In the post-Civil War rural south, African-American men had very few job options: They could be labourers, field hands, share-croppers or musicians. Understandably, the successive callings of minstrel, songster and bluesman quickly became established professions. While the itinerant musician's life was less back breaking than that of a labourer’s, a professional bluesman needed to have both substantial instrumental and performing skills as well as a vast reserve of songs and the improvisational skills necessary to create new ones instantly. He further needed the physical stamina to play and sing all night long. This is because the blues was a celebratory music, played to accompany dancers revelling at rowdy all-night country dances. These "frolics" retained elements of African tribal dance and, unlike the carefully circumscribed social dance practices of Europe, individual dances could become extended affairs, often an hour or more long. The bluesman served as a "living jukebox" and each song/performance had to last as long as participants wanted to dance. Obviously, at this stage of the folk process, neither individual "songs" nor the musical form of the blues itself could exist in a final, fixed state. One of the defining talents for a professional rural bluesman in the first decades of this century was the ability indefinitely to sustain a single performance by improvising new verses and instrumental figures. This required that blues performers' conceptions of both "song" and musical form be sufficiently elastic to allow for the accommodation of such improvisation to expand their musical ideas in performance.

The blues was never the province of solitary old men on back porches. In their way, critics who thought this have misunderstood the purpose and function of the music in much the same way as did the ante-bellum observers. While the blues may feature harsh and "mournful" sounding performances of downbeat lyrics, its totality is nonetheless a raucous, crude, ironic and rhythmic dance music. Listeners who insist that the blues are sad neglect the fact that the generic melancholy of typical blues lyrics is almost always juxtaposed with a sprightly, up-tempo instrumental accompaniment and performance style that belies the lyrical contents. The blues is the catalyst that brings temporary relief from a life of drudgery, not a catalogue of those drudgeries.

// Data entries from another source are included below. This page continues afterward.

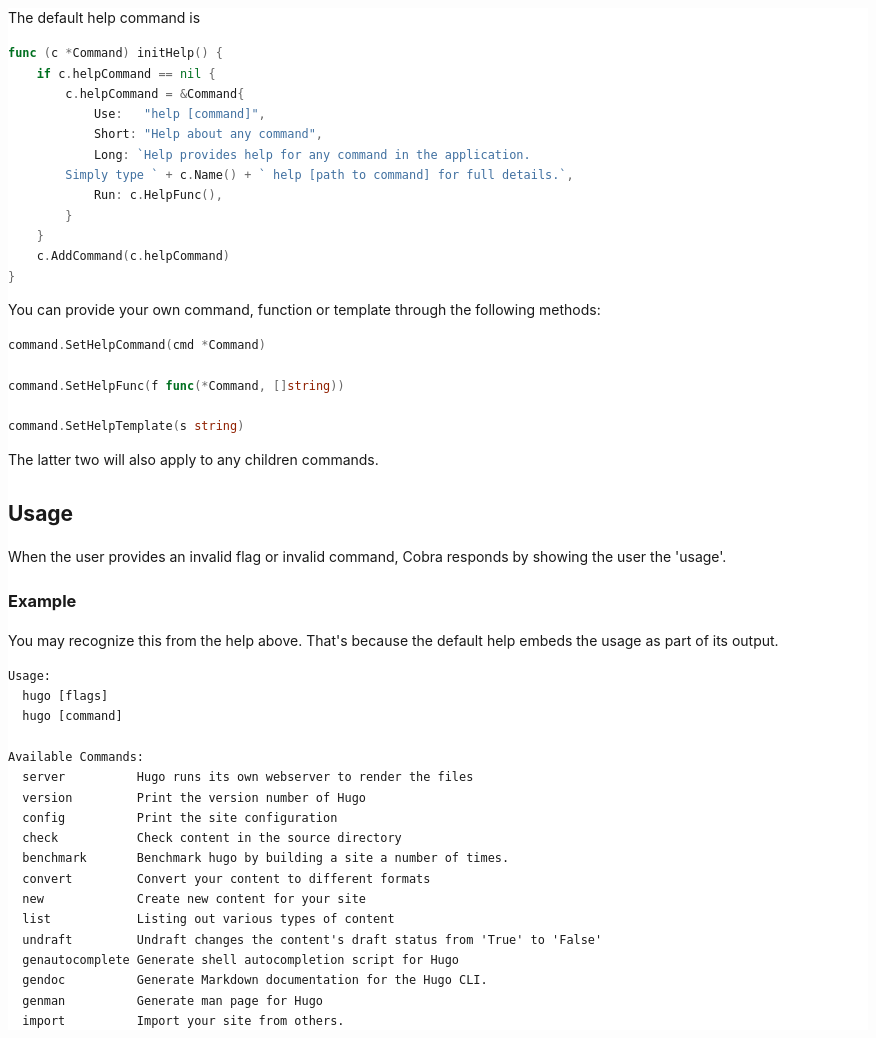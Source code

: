 The default help command is

```go
func (c *Command) initHelp() {
	if c.helpCommand == nil {
		c.helpCommand = &Command{
			Use:   "help [command]",
			Short: "Help about any command",
			Long: `Help provides help for any command in the application.
        Simply type ` + c.Name() + ` help [path to command] for full details.`,
			Run: c.HelpFunc(),
		}
	}
	c.AddCommand(c.helpCommand)
}
```

You can provide your own command, function or template through the following methods:

```go
command.SetHelpCommand(cmd *Command)

command.SetHelpFunc(f func(*Command, []string))

command.SetHelpTemplate(s string)
```

The latter two will also apply to any children commands.

## Usage

When the user provides an invalid flag or invalid command, Cobra responds by
showing the user the 'usage'.

### Example
You may recognize this from the help above. That's because the default help
embeds the usage as part of its output.

    Usage:
      hugo [flags]
      hugo [command]

    Available Commands:
      server          Hugo runs its own webserver to render the files
      version         Print the version number of Hugo
      config          Print the site configuration
      check           Check content in the source directory
      benchmark       Benchmark hugo by building a site a number of times.
      convert         Convert your content to different formats
      new             Create new content for your site
      list            Listing out various types of content
      undraft         Undraft changes the content's draft status from 'True' to 'False'
      genautocomplete Generate shell autocompletion script for Hugo
      gendoc          Generate Markdown documentation for the Hugo CLI.
      genman          Generate man page for Hugo
      import          Import your site from others.
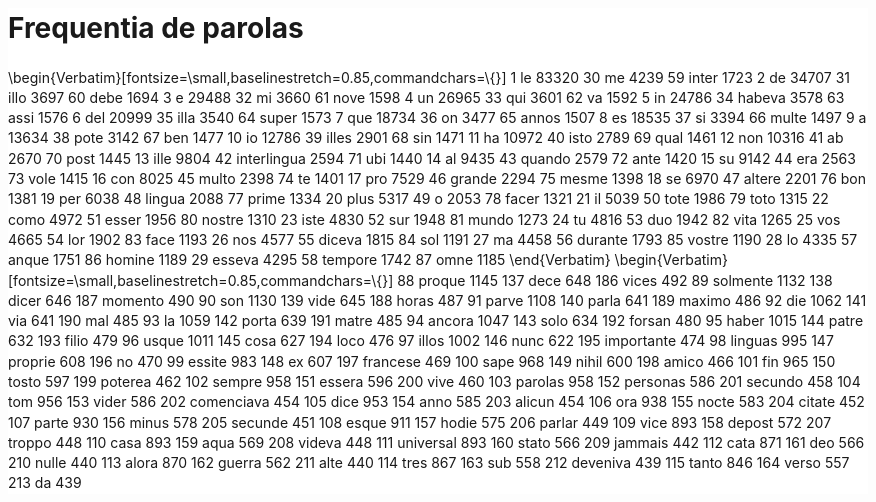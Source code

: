
# Frequentia de parolas

\begin{Verbatim}[fontsize=\small,baselinestretch=0.85,commandchars=\\\{\}]
 1 le             83320 30 me              4239 59 inter           1723
 2 de             34707 31 illo            3697 60 debe            1694
 3 e              29488 32 mi              3660 61 nove            1598
 4 un             26965 33 qui             3601 62 va              1592
 5 in             24786 34 habeva          3578 63 assi            1576
 6 del            20999 35 illa            3540 64 super           1573
 7 que            18734 36 on              3477 65 annos           1507
 8 es             18535 37 si              3394 66 multe           1497
 9 a              13634 38 pote            3142 67 ben             1477
10 io             12786 39 illes           2901 68 sin             1471
11 ha             10972 40 isto            2789 69 qual            1461
12 non            10316 41 ab              2670 70 post            1445
13 ille            9804 42 interlingua     2594 71 ubi             1440
14 al              9435 43 quando          2579 72 ante            1420
15 su              9142 44 era             2563 73 vole            1415
16 con             8025 45 multo           2398 74 te              1401
17 pro             7529 46 grande          2294 75 mesme           1398
18 se              6970 47 altere          2201 76 bon             1381
19 per             6038 48 lingua          2088 77 prime           1334
20 plus            5317 49 o               2053 78 facer           1321
21 il              5039 50 tote            1986 79 toto            1315
22 como            4972 51 esser           1956 80 nostre          1310
23 iste            4830 52 sur             1948 81 mundo           1273
24 tu              4816 53 duo             1942 82 vita            1265
25 vos             4665 54 lor             1902 83 face            1193
26 nos             4577 55 diceva          1815 84 sol             1191
27 ma              4458 56 durante         1793 85 vostre          1190
28 lo              4335 57 anque           1751 86 homine          1189
29 esseva          4295 58 tempore         1742 87 omne            1185
\end{Verbatim} 
\begin{Verbatim}[fontsize=\small,baselinestretch=0.85,commandchars=\\\{\}]
 88 proque         1145 137 dece            648 186 vices           492
 89 solmente       1132 138 dicer           646 187 momento         490
 90 son            1130 139 vide            645 188 horas           487
 91 parve          1108 140 parla           641 189 maximo          486
 92 die            1062 141 via             641 190 mal             485
 93 la             1059 142 porta           639 191 matre           485
 94 ancora         1047 143 solo            634 192 forsan          480
 95 haber          1015 144 patre           632 193 filio           479
 96 usque          1011 145 cosa            627 194 loco            476
 97 illos          1002 146 nunc            622 195 importante      474
 98 linguas         995 147 proprie         608 196 no              470
 99 essite          983 148 ex              607 197 francese        469
100 sape            968 149 nihil           600 198 amico           466
101 fin             965 150 tosto           597 199 poterea         462
102 sempre          958 151 essera          596 200 vive            460
103 parolas         958 152 personas        586 201 secundo         458
104 tom             956 153 vider           586 202 comenciava      454
105 dice            953 154 anno            585 203 alicun          454
106 ora             938 155 nocte           583 204 citate          452
107 parte           930 156 minus           578 205 secunde         451
108 esque           911 157 hodie           575 206 parlar          449
109 vice            893 158 depost          572 207 troppo          448
110 casa            893 159 aqua            569 208 videva          448
111 universal       893 160 stato           566 209 jammais         442
112 cata            871 161 deo             566 210 nulle           440
113 alora           870 162 guerra          562 211 alte            440
114 tres            867 163 sub             558 212 deveniva        439
115 tanto           846 164 verso           557 213 da              439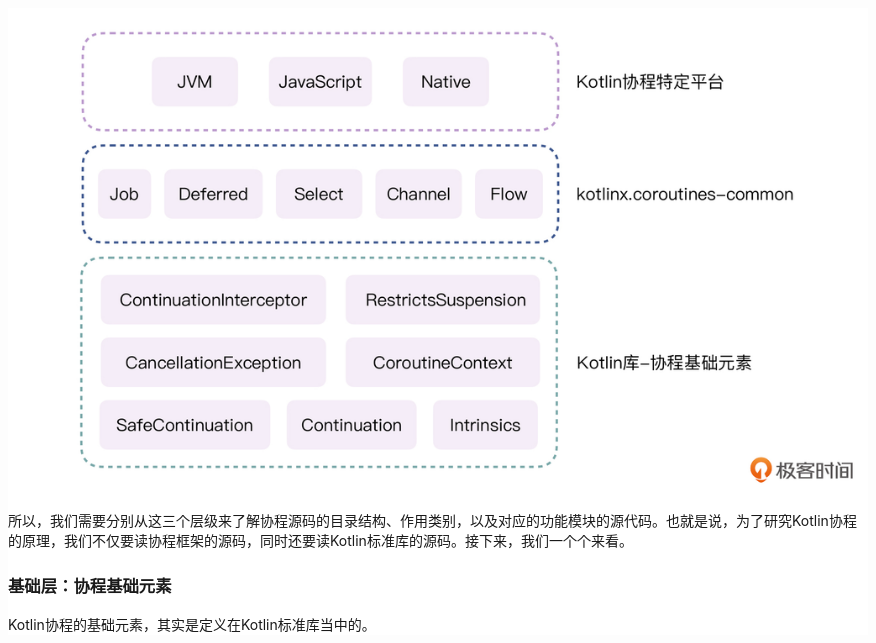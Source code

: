 ![](./httpsstatic001geekbangorgresourceimage1a411aebcdcd079b531d39cc4c59ff799341.jpg)

所以，我们需要分别从这三个层级来了解协程源码的目录结构、作用类别，以及对应的功能模块的源代码。也就是说，为了研究Kotlin协程的原理，我们不仅要读协程框架的源码，同时还要读Kotlin标准库的源码。接下来，我们一个个来看。

### 基础层：协程基础元素

Kotlin协程的基础元素，其实是定义在Kotlin标准库当中的。
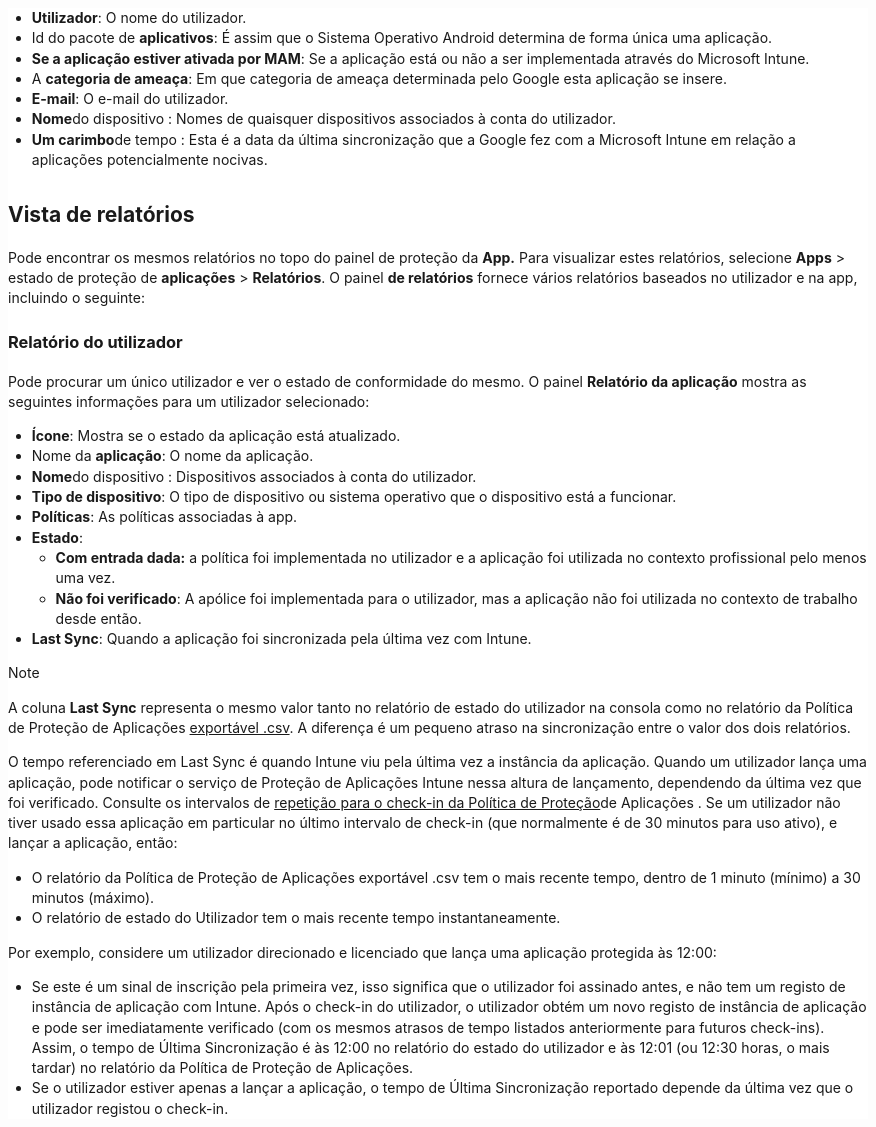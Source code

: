 - **Utilizador**: O nome do utilizador.
- Id do pacote de **aplicativos**: É assim que o Sistema Operativo Android determina de forma única uma aplicação.
- **Se a aplicação estiver ativada por MAM**: Se a aplicação está ou não a ser implementada através do Microsoft Intune. 
- A **categoria de ameaça**: Em que categoria de ameaça determinada pelo Google esta aplicação se insere. 
- **E-mail**: O e-mail do utilizador.
- **Nome**do dispositivo : Nomes de quaisquer dispositivos associados à conta do utilizador.
- **Um carimbo**de tempo : Esta é a data da última sincronização que a Google fez com a Microsoft Intune em relação a aplicações potencialmente nocivas.

## <a name="reporting-view"></a>Vista de relatórios

Pode encontrar os mesmos relatórios no topo do painel de proteção da **App.** Para visualizar estes relatórios, selecione **Apps** > estado de proteção de **aplicações** > **Relatórios**. O painel **de relatórios** fornece vários relatórios baseados no utilizador e na app, incluindo o seguinte:

### <a name="user-report"></a>Relatório do utilizador
Pode procurar um único utilizador e ver o estado de conformidade do mesmo. O painel **Relatório da aplicação** mostra as seguintes informações para um utilizador selecionado:
- **Ícone**: Mostra se o estado da aplicação está atualizado.
- Nome da **aplicação**: O nome da aplicação.
- **Nome**do dispositivo : Dispositivos associados à conta do utilizador.
- **Tipo de dispositivo**: O tipo de dispositivo ou sistema operativo que o dispositivo está a funcionar.
- **Políticas**: As políticas associadas à app.
- **Estado**:
  - **Com entrada dada:** a política foi implementada no utilizador e a aplicação foi utilizada no contexto profissional pelo menos uma vez.
  - **Não foi verificado**: A apólice foi implementada para o utilizador, mas a aplicação não foi utilizada no contexto de trabalho desde então.
- **Last Sync**: Quando a aplicação foi sincronizada pela última vez com Intune. 

>[!NOTE]
> A coluna **Last Sync** representa o mesmo valor tanto no relatório de estado do utilizador na consola como no relatório da Política de Proteção de Aplicações [exportável .csv](https://docs.microsoft.com/intune/app-protection-policies-monitor#export-app-protection-activities). A diferença é um pequeno atraso na sincronização entre o valor dos dois relatórios. 
>
> O tempo referenciado em Last Sync é quando Intune viu pela última vez a instância da aplicação. Quando um utilizador lança uma aplicação, pode notificar o serviço de Proteção de Aplicações Intune nessa altura de lançamento, dependendo da última vez que foi verificado. Consulte os intervalos de [repetição para o check-in da Política de Proteção](~/apps/app-protection-policy-delivery.md)de Aplicações . Se um utilizador não tiver usado essa aplicação em particular no último intervalo de check-in (que normalmente é de 30 minutos para uso ativo), e lançar a aplicação, então:
>
> - O relatório da Política de Proteção de Aplicações exportável .csv tem o mais recente tempo, dentro de 1 minuto (mínimo) a 30 minutos (máximo).
> - O relatório de estado do Utilizador tem o mais recente tempo instantaneamente.
>
> Por exemplo, considere um utilizador direcionado e licenciado que lança uma aplicação protegida às 12:00:
> - Se este é um sinal de inscrição pela primeira vez, isso significa que o utilizador foi assinado antes, e não tem um registo de instância de aplicação com Intune. Após o check-in do utilizador, o utilizador obtém um novo registo de instância de aplicação e pode ser imediatamente verificado (com os mesmos atrasos de tempo listados anteriormente para futuros check-ins). Assim, o tempo de Última Sincronização é às 12:00 no relatório do estado do utilizador e às 12:01 (ou 12:30 horas, o mais tardar) no relatório da Política de Proteção de Aplicações. 
> - Se o utilizador estiver apenas a lançar a aplicação, o tempo de Última Sincronização reportado depende da última vez que o utilizador registou o check-in.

American slaves and chain gang workers used "work songs" for coordinating proper and safe sequencing in group labour. The stressed beats or words of the chant signaled specific parts of the labour. The leader would (call) sing one line and the rest of the group would sing the answering line (response) in unison as they performed the particular task, such as rowing, laying railroad track or chopping trees. In this context, slaves sang less as an expression of misery at their indenture than as a means of orchestrating their forced labours. In this way, African work songs and European sea shanties are analogous: They both used song rhythms as a precise means for coordinating labour. This "call and response" pattern is now common in popular music, i.e., a lead vocalist sings a line which the rest of backing singers answer in chorus.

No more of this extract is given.